Oh, better far the briefest hour
Of Athens self-consumed, whose plastic power
Hid Beauty safe from Death in words or stone;
Of Rome, fair quarry where those eagles crowd
Whose fulgurous vans about the world had blown
Triumphant storm and seeds of polity;
Of Venice, fading o'er her shipless sea,
Last iridescence of a sunset cloud;
Than this inert prosperity,
This bovine comfort in the sense alone! 150
Yet art came slowly even to such as those.
Whom no past genius cheated of their own
With prudence of o'ermastering precedent;
Petal by petal spreads the perfect rose,
Secure of the divine event;
And only children rend the bud half-blown
To forestall Nature in her calm intent:
Time hath a quiver full of purposes
Which miss not of their aim, to us unknown,
And brings about the impossible with ease: 160
Haply for us the ideal dawn shall break
From where in legend-tinted line
The peaks of Hellas drink the morning's wine,
To tremble on our lids with mystic sign
Till the drowsed ichor in our veins awake
And set our pulse in time with moods divine:
Long the day lingered in its sea-fringed nest,
Then touched the Tuscan hills with golden lance
And paused; then on to Spain and France
The splendor flew, and Albion's misty crest: 170
Shall Ocean bar him from his destined West?
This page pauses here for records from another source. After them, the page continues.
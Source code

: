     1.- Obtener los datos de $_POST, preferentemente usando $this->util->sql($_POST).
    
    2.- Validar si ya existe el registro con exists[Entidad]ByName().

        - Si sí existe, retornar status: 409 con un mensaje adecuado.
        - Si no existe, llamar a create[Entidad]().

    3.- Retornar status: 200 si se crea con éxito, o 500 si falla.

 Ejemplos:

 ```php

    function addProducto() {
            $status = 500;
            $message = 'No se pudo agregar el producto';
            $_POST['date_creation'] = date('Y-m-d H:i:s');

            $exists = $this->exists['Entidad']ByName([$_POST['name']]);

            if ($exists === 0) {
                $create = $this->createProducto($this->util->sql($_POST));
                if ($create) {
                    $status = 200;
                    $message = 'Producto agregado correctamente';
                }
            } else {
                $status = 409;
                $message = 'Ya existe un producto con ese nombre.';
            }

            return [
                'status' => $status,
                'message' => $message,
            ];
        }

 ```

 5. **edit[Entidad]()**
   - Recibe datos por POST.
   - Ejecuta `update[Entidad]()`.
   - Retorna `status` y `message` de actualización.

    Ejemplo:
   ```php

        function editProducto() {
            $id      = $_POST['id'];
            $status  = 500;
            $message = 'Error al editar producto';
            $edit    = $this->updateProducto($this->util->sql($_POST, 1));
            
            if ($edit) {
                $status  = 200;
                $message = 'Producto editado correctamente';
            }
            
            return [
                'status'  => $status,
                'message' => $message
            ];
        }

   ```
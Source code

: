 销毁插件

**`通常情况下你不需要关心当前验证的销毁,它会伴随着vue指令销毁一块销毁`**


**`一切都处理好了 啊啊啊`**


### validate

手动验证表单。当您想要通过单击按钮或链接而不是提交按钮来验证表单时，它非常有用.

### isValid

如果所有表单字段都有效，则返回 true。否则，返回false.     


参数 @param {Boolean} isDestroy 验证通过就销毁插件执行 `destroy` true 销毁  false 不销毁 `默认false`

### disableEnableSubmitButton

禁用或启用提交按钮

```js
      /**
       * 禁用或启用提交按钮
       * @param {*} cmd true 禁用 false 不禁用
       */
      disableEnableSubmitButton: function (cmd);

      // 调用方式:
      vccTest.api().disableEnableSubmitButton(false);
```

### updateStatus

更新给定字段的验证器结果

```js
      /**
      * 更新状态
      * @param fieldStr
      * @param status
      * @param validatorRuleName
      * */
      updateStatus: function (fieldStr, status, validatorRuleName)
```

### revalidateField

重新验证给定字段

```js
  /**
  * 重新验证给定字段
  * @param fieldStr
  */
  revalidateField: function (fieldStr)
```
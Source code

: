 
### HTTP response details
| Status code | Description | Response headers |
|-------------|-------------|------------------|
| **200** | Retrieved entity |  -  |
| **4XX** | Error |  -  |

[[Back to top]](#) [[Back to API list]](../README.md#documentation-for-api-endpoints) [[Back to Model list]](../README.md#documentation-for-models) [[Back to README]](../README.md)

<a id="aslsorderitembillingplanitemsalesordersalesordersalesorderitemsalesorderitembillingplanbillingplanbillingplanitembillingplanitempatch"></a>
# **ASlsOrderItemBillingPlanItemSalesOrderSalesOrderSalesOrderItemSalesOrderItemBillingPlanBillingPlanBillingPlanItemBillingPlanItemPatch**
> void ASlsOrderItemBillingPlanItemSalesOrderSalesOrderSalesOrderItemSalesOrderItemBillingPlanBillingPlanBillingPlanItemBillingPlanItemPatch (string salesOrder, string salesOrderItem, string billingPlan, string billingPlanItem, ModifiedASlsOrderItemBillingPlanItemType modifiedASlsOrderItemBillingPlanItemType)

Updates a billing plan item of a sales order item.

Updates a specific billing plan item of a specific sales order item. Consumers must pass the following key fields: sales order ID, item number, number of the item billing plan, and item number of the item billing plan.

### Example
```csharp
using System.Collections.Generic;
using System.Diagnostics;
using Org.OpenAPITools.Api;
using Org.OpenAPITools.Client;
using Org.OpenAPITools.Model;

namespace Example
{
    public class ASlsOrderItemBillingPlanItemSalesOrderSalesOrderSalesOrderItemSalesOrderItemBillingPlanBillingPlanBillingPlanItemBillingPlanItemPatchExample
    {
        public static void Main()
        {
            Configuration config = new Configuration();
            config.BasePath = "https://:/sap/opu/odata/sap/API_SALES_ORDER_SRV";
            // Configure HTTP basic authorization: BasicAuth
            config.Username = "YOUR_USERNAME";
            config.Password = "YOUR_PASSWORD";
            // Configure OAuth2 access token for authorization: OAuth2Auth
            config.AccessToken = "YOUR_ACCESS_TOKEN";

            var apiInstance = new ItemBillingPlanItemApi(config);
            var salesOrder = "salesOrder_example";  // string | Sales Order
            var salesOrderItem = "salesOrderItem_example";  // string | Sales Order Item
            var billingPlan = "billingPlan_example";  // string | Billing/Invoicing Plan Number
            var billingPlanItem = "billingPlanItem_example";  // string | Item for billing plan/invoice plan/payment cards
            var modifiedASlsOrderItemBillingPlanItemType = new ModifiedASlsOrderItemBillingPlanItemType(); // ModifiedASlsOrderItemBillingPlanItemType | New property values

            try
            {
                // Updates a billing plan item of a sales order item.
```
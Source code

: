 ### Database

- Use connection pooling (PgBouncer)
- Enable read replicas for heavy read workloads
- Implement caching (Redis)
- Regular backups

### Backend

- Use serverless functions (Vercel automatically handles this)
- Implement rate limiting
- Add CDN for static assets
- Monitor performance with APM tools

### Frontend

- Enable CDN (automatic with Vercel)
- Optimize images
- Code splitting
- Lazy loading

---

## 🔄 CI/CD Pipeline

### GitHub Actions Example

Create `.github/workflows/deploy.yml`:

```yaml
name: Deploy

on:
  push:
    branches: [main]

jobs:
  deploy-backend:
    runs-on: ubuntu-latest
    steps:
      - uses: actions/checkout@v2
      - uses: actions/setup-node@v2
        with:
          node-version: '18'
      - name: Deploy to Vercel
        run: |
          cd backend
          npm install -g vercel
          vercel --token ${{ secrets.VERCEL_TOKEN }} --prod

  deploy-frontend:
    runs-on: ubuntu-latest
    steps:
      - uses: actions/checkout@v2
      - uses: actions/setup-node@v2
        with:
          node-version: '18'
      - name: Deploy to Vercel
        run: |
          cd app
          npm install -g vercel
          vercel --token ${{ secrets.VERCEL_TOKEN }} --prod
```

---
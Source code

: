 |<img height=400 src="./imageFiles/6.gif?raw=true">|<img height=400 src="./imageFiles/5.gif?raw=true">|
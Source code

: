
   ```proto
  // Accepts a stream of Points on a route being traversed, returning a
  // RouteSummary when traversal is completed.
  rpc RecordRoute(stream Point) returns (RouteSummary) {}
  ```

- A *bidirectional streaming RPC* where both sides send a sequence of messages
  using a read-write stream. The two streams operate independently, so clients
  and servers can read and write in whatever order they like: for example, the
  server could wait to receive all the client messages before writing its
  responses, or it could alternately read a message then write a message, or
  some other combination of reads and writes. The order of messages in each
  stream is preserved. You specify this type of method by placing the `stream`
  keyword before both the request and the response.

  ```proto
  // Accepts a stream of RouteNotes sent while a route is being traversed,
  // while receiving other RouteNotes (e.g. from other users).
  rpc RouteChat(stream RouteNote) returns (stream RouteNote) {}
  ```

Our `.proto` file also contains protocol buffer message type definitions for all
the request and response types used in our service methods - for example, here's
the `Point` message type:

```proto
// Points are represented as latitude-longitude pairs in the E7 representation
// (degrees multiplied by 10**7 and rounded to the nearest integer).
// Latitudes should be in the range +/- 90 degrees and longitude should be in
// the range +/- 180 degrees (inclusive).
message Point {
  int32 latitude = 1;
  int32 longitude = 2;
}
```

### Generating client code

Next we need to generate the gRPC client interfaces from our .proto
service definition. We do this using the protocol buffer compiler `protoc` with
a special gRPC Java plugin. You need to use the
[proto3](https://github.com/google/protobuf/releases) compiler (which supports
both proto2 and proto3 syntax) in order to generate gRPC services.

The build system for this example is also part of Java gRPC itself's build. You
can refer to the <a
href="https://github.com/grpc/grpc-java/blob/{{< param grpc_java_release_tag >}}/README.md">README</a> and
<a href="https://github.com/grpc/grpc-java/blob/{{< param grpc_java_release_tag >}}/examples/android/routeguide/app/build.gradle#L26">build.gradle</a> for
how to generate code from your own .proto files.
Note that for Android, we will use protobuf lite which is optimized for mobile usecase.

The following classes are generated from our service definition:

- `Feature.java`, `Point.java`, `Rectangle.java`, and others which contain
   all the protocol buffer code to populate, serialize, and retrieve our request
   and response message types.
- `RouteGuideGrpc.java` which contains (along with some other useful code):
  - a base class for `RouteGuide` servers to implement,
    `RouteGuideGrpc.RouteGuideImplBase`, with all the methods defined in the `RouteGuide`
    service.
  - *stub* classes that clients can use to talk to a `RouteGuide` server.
Or are we, then, arrived too late,
Doomed with the rest to grope disconsolate,
Foreclosed of Beauty by our modern date?
III
1.
Poets, as their heads grow gray,
Look from too far behind the eyes,
Too long-experienced to be wise
In guileless youth's diviner way;
Life sings not now, but prophesies;
Time's shadows they no more behold, 180
But, under them, the riddle old
That mocks, bewilders, and defies:
In childhood's face the seed of shame,
In the green tree an ambushed flame,
In Phosphor a vaunt-guard of Night,
They, though against their will, divine,
And dread the care-dispelling wine
Stored from the Muse's mintage bright,
By age imbued with second-sight.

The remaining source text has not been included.